Les collectivités publiques subissent régulièrement les affres des occupations illégales et irrégulières de leurs domaines publics, que cela soit par des personnes qui ne s’encombrent pas des questions d’autorisation d’occupation du domaine ou encore parfois par des personnes issues de la communauté des gens du voyage : des armes juridiques existent mais sont finalement bien plus souvent incitatives que contraignantes. 

 

  • Les règles d’utilisation du domaine public : une autorisation, précaire, révocable, sans droit acquis, et en principe une utilisation payante :

 

 Avant toute chose, il doit être rappelé le domaine public ne peut être légalement occupé sauf à ce que l’occupant bénéficie d’une autorisation expresse, étant précisé que toute occupation du domaine public est par nature précaire et révocable et ne peut créer aucun droit à renouvellement :

L’article L.2122-3 du Code Général de la Propriété des Personnes Publiques dispose en effet que «  L’autorisation mentionnée à l’article L. 2122-1 présente un caractère précaire et révocable. »

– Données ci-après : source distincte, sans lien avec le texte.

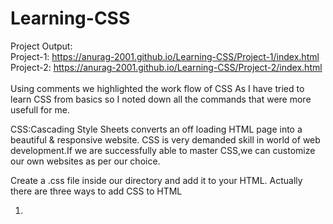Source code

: # Learning-CSS
Project Output:
<br>
Project-1: https://anurag-2001.github.io/Learning-CSS/Project-1/index.html
<br>
Project-2: https://anurag-2001.github.io/Learning-CSS/Project-2/index.html
<br>
<br>
 Using comments we highlighted the work flow of CSS
 As I have tried to learn CSS from basics so I noted down all the commands that were more usefull for me.

CSS:Cascading Style Sheets converts an off loading HTML page into a beautiful & responsive website.
CSS is very demanded skill in world of web development.If we are successfully  able to master CSS,we can customize our own websites as per our choice.

Create a .css file inside our directory and add it to your HTML.
Actually there are three ways to add CSS to HTML
1) <style> tag (adding style tag in head seaction of HTML)
2) Inline CSS  (adding CSS style attributes in HTML line)  
3) External CSS (.css file and then link in to HTML by LINK command)

Creating a page layout:When we used the right tag in right place,it results in a better page layout,better
indexing by search engines and better user experience.We use the following tag to get the job done...
header,main,footer.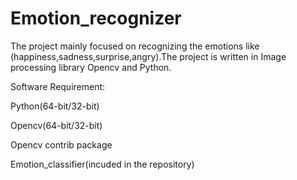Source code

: # Emotion_recognizer
The project mainly focused on recognizing the emotions like (happiness,sadness,surprise,angry).The project is written in Image processing library Opencv and Python.

Software Requirement:

Python(64-bit/32-bit)

Opencv(64-bit/32-bit)

Opencv contrib package

Emotion_classifier(incuded in the repository)

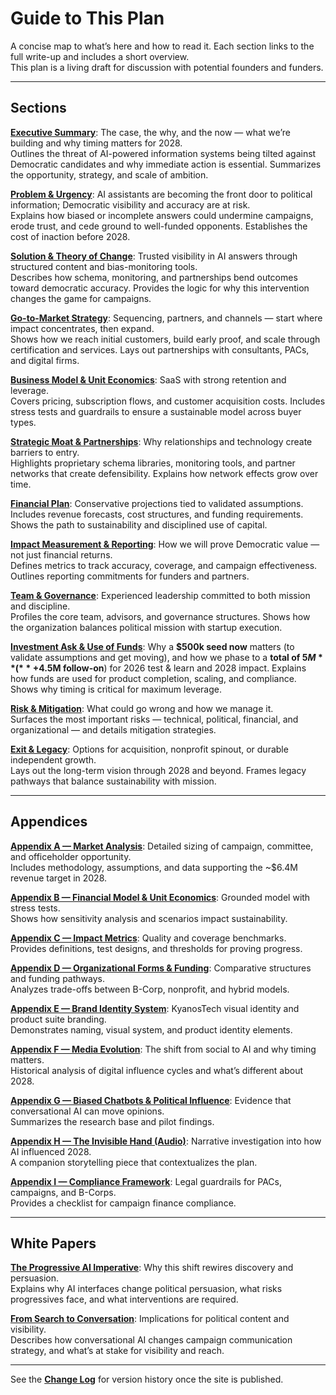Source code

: 
# Guide to This Plan

A concise map to what’s here and how to read it. Each section links to the full write-up and includes a short overview.  
This plan is a living draft for discussion with potential founders and funders.

---

## Sections

[**Executive Summary**](sections/executive-summary/index.md): The case, the why, and the now — what we’re building and why timing matters for 2028.  
Outlines the threat of AI-powered information systems being tilted against Democratic candidates and why immediate action is essential. Summarizes the opportunity, strategy, and scale of ambition.  

[**Problem & Urgency**](sections/market-financial-opportunity/index.md): AI assistants are becoming the front door to political information; Democratic visibility and accuracy are at risk.  
Explains how biased or incomplete answers could undermine campaigns, erode trust, and cede ground to well-funded opponents. Establishes the cost of inaction before 2028.  

[**Solution & Theory of Change**](sections/product-strategy-technology/index.md): Trusted visibility in AI answers through structured content and bias-monitoring tools.  
Describes how schema, monitoring, and partnerships bend outcomes toward democratic accuracy. Provides the logic for why this intervention changes the game for campaigns.  

[**Go-to-Market Strategy**](sections/go-to-market-strategy/index.md): Sequencing, partners, and channels — start where impact concentrates, then expand.  
Shows how we reach initial customers, build early proof, and scale through certification and services. Lays out partnerships with consultants, PACs, and digital firms.  

[**Business Model & Unit Economics**](sections/business-model-unit-economics/index.md): SaaS with strong retention and leverage.  
Covers pricing, subscription flows, and customer acquisition costs. Includes stress tests and guardrails to ensure a sustainable model across buyer types.  

[**Strategic Moat & Partnerships**](sections/strategic-moat-partnerships/index.md): Why relationships and technology create barriers to entry.  
Highlights proprietary schema libraries, monitoring tools, and partner networks that create defensibility. Explains how network effects grow over time.  

[**Financial Plan**](sections/financial-plan/index.md): Conservative projections tied to validated assumptions.  
Includes revenue forecasts, cost structures, and funding requirements. Shows the path to sustainability and disciplined use of capital.  

[**Impact Measurement & Reporting**](sections/impact-measurement-reporting/index.md): How we will prove Democratic value — not just financial returns.  
Defines metrics to track accuracy, coverage, and campaign effectiveness. Outlines reporting commitments for funders and partners.  

[**Team & Governance**](sections/team-governance/index.md): Experienced leadership committed to both mission and discipline.  
Profiles the core team, advisors, and governance structures. Shows how the organization balances political mission with startup execution.  

[**Investment Ask & Use of Funds**](sections/investment-ask-use-of-funds/index.md): Why a **$500k seed now** matters (to validate assumptions and get moving), and how we phase to a **total of $5M** (**+$4.5M follow-on**) for 2026 test & learn and 2028 impact.
Explains how funds are used for product completion, scaling, and compliance. Shows why timing is critical for maximum leverage.  

[**Risk & Mitigation**](sections/section-11-risk-analysis/index.md): What could go wrong and how we manage it.  
Surfaces the most important risks — technical, political, financial, and organizational — and details mitigation strategies.  

[**Exit & Legacy**](sections/section-16-long-term-vision-exit-strategy/index.md): Options for acquisition, nonprofit spinout, or durable independent growth.  
Lays out the long-term vision through 2028 and beyond. Frames legacy pathways that balance sustainability with mission.  

---

## Appendices

[**Appendix A — Market Analysis**](appendices/appendix-b/index.md): Detailed sizing of campaign, committee, and officeholder opportunity.  
Includes methodology, assumptions, and data supporting the ~$6.4M revenue target in 2028.  

[**Appendix B — Financial Model & Unit Economics**](appendices/appendix-b/index.md): Grounded model with stress tests.  
Shows how sensitivity analysis and scenarios impact sustainability.  

[**Appendix C — Impact Metrics**](appendices/appendix-c/index.md): Quality and coverage benchmarks.  
Provides definitions, test designs, and thresholds for proving progress.  

[**Appendix D — Organizational Forms & Funding**](appendices/appendix-d/index.md): Comparative structures and funding pathways.  
Analyzes trade-offs between B-Corp, nonprofit, and hybrid models.  

[**Appendix E — Brand Identity System**](appendices/appendix-e/index.md): KyanosTech visual identity and product suite branding.  
Demonstrates naming, visual system, and product identity elements.  

[**Appendix F — Media Evolution**](appendices/appendix-f-the-evolution-of-online-media-political-influence/index.md): The shift from social to AI and why timing matters.  
Historical analysis of digital influence cycles and what’s different about 2028.  

[**Appendix G — Biased Chatbots & Political Influence**](appendices/appendix-g-biased-chatbots-and-political-influence/index.md): Evidence that conversational AI can move opinions.  
Summarizes the research base and pilot findings.  

[**Appendix H — The Invisible Hand (Audio)**](appendices/appendix-h-the-invisible-hand-audio-investigation/index.md): Narrative investigation into how AI influenced 2028.  
A companion storytelling piece that contextualizes the plan.  

[**Appendix I — Compliance Framework**](appendices/appendix-i-campaign-finance-compliance-framework/index.md): Legal guardrails for PACs, campaigns, and B-Corps.  
Provides a checklist for campaign finance compliance.  

---

## White Papers

[**The Progressive AI Imperative**](white-papers/progressive-ai-imperative/index.md): Why this shift rewires discovery and persuasion.  
Explains why AI interfaces change political persuasion, what risks progressives face, and what interventions are required.  

[**From Search to Conversation**](white-papers/from-search-to-conversation/index.md): Implications for political content and visibility.  
Describes how conversational AI changes campaign communication strategy, and what’s at stake for visibility and reach.  

---

See the [**Change Log**](changelog/index.md) for version history once the site is published.


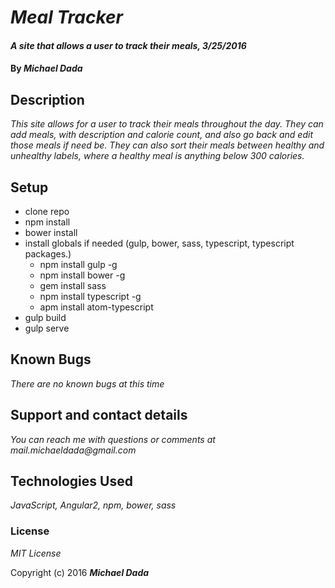 # _Meal Tracker_

#### _A site that allows a user to track their meals, 3/25/2016_

#### By _**Michael Dada**_

## Description

_This site allows for a user to track their meals throughout the day.  They can add meals, with description and calorie count, and also go back and edit those meals if need be.  They can also sort their meals between healthy and unhealthy labels, where a healthy meal is anything below 300 calories._

## Setup

* clone repo
* npm install
* bower install
* install globals if needed (gulp, bower, sass, typescript, typescript packages.)
  * npm install gulp -g
  * npm install bower -g
  * gem install sass
  * npm install typescript -g
  * apm install atom-typescript
* gulp build
* gulp serve

## Known Bugs

_There are no known bugs at this time_

## Support and contact details

_You can reach me with questions or comments at mail.michaeldada@gmail.com_

## Technologies Used

_JavaScript, Angular2, npm, bower, sass_

### License

*MIT License*

Copyright (c) 2016 **_Michael Dada_**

Et l’article L.2122-1 du même Code dispose que « Nul ne peut, sans disposer d’un titre l’y habilitant, occuper une dépendance du domaine public d’une personne publique mentionnée à l’article L. 1 ou l’utiliser dans des limites dépassant le droit d’usage qui appartient à tous. (…) »

Ainsi, par principe, les autorisations d’occupation du domaine public ont un caractère personnel et ne sont pas cessibles et il n’y a nul droit acquis à renouvellement (CE, n°95857, 14 octobre 1991 ou CE, 23 mai 2005, n° 271507)

Les dispositions de l’article L.2125-1 du Code Général de la Propriété es Personnes Publiques fixent aussi le principe du caractère onéreux de l’occupation ou de l’utilisation du domaine public (même si ce principe souffre de quelques exceptions notamment pour les association à but non lucratif), le juge administratif rappelant que la redevance constitue une sorte de compensation des avantages qui sont procurés au bénéficiaire d’une telle autorisation d’occupation (CAA Marseille, 6 décembre 2004, req n° 00MA01740).

 

  • L’expulsion du domaine des personnes publiques : une voie juridictionnelle

 

En matière d’occupation illicite du domaine public comme d’ailleurs du domaine privé, la personne publique propriétaire ne peut pas procéder elle-même directement à l’expulsion des occupants sans droit ni titre, y compris en application d’un arrêté exécutoire par lui-même.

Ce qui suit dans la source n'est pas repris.